Trade and Investment for Development

By Conor M. Savoy, Fellow, Center for Strategic and International Studies (CSIS)

Trade and Investment for Development

Trade and investment are increasingly important tools for international development. Market openness is a critical factor in promoting growth, and openness to trade raises national incomes. If done properly, trade can have significant development impacts for national governments, small producers, and individuals. Yet U.S. policy for trade, investment, and development is seen as separate rather than complementary and integrated.

Obviously trade cannot exist within a vacuum. To promote development through trade, it must be supplemented by sufficient investment in human capital and infrastructure, the proper macroeconomic policies, and an active and supported labor market.

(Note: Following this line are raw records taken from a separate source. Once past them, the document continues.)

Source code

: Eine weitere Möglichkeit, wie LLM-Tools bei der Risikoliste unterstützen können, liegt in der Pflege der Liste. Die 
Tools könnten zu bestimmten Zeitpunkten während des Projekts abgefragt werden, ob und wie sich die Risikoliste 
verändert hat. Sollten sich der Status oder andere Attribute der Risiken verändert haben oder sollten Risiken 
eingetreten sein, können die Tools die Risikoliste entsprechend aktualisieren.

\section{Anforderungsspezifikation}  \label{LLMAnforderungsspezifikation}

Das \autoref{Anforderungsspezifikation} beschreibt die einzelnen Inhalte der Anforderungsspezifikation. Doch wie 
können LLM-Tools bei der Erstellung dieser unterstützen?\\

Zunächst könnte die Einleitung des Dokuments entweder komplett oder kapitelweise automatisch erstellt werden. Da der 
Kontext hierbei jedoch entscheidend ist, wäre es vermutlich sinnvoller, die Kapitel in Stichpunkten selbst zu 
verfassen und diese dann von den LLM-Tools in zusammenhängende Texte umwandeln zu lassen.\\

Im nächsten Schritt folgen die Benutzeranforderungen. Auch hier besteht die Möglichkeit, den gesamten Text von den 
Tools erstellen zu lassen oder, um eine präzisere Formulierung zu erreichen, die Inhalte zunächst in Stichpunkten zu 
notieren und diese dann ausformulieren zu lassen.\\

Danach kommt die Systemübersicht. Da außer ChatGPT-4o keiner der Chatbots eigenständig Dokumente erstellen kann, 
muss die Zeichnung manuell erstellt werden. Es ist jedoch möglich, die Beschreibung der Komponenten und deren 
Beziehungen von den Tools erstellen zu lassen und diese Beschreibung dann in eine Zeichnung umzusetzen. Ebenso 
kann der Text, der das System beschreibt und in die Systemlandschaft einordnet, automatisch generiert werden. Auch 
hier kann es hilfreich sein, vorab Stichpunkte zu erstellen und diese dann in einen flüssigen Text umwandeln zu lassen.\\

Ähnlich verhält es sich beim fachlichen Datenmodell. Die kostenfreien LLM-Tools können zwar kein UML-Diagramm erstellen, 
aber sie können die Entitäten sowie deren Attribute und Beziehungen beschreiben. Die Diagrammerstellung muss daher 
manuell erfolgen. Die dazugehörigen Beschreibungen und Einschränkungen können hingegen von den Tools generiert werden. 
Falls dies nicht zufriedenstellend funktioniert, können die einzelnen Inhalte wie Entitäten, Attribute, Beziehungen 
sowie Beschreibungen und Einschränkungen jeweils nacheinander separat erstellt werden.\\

The U.S. government has a large set of trade and investment tools that it can use more effectively to open new opportunities for small- and medium-sized producers, promote broad-based development, and ensure faster growth. But as of now, the U.S. government has no coherent strategy to do so.

Steps that the U.S. government can take to enhance the role that trade and investment plays in development, include:

  • Focus on growing countries committed to business reforms. U.S. development agencies should codevelop trade and investment plans with countries that are committed to business- and investment-climate reforms that address their main barriers to growth. This might include countries such as Ghana, Tanzania, Namibia, Senegal, Gabon, and Mozambique in Africa, and Thailand, Indonesia, and the Philippines in Asia.
  • Reenergize the Trade agenda with developing countries by using the full spectrum of trade tools.
  • Strengthen Trade and Investment Framework Agreements. The U.S. government should strengthen the TIFAs it has with developing countries and identify countries that could benefit from an enhance TIFA. These should also focus on improving the investment and business climate to help increase private investment.
  • Build on existing trade programs. The U.S. government should build on existing preferential trade programs—such as the African Growth and Opportunity Act (AGOA)—to make them more responsive to local economic conditions. With AGOA, the existing preferences should be expanded to place greater emphasis on light-manufactured goods and textiles.
  • Strengthen Development-finance practices that can kick-start private investment. The U.S. government should strengthen its existing development finance tools—the Overseas Private Investment Corporation and the Development Credit Authority at USAID—in order to help developing countries attract greater private investment. This would include granting OPIC permanent authorization, giving it the ability to make equity investments, and linking it more closely with USAID provide technical assistance.

These steps will require a significant mind-shift for those charged with executing U.S. development policy, but they will not require either additional resources or the diversion of significant funds from other priorities. They pay off though could be significant growth for developing countries and new trading partners for the United States.